(Saved entries)
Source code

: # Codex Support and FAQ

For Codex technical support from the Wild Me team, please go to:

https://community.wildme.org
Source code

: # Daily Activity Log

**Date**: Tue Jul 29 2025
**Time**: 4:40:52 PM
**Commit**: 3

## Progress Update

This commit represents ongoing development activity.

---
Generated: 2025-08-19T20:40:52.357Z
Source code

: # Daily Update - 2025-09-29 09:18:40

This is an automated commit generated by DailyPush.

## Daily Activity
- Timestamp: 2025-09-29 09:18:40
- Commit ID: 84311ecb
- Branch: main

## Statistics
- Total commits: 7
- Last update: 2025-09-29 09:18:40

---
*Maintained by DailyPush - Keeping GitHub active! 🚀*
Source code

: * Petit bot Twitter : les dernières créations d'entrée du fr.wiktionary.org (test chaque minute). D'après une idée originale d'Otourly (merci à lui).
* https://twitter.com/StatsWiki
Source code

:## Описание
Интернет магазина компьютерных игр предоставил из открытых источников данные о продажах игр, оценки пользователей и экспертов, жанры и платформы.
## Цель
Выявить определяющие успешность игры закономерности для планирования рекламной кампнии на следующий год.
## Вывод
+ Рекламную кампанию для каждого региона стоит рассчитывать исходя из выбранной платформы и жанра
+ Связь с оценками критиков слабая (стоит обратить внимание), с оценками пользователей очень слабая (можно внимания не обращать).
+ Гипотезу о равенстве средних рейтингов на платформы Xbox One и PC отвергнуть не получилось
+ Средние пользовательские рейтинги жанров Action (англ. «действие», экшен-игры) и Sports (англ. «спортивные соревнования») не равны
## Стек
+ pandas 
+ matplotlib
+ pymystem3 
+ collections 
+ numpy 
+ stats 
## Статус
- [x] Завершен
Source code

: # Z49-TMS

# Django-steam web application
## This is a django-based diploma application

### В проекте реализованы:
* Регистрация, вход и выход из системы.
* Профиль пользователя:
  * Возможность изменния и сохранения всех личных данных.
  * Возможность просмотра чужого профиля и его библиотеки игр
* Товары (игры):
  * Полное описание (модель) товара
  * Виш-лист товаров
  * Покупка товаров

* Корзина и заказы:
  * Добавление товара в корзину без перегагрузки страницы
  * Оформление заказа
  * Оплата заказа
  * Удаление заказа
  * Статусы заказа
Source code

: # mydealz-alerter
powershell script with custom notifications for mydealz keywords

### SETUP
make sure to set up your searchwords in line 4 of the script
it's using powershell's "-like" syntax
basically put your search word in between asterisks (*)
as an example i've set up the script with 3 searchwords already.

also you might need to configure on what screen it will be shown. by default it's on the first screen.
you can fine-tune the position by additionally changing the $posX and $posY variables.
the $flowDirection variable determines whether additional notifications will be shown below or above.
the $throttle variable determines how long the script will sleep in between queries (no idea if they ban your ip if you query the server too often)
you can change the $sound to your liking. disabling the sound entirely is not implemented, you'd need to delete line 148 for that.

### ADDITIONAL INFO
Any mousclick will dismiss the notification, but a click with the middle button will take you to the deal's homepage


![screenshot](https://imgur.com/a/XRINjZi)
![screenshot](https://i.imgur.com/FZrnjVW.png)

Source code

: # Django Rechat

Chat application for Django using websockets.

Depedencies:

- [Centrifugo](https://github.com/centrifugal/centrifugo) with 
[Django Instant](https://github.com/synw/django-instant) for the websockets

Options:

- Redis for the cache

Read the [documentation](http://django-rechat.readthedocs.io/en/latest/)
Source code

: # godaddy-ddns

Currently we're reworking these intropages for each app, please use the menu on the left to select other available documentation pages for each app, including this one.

▶ _EXERCISE REQUIREMENTS_
Return only those lines of the records that contain the string "please".

▶ _TASK RESULT_
For Codex technical support from the Wild Me team, please go to:
Currently we're reworking these intropages for each app, please use the menu on the left to select other available documentation pages for each app, including this one.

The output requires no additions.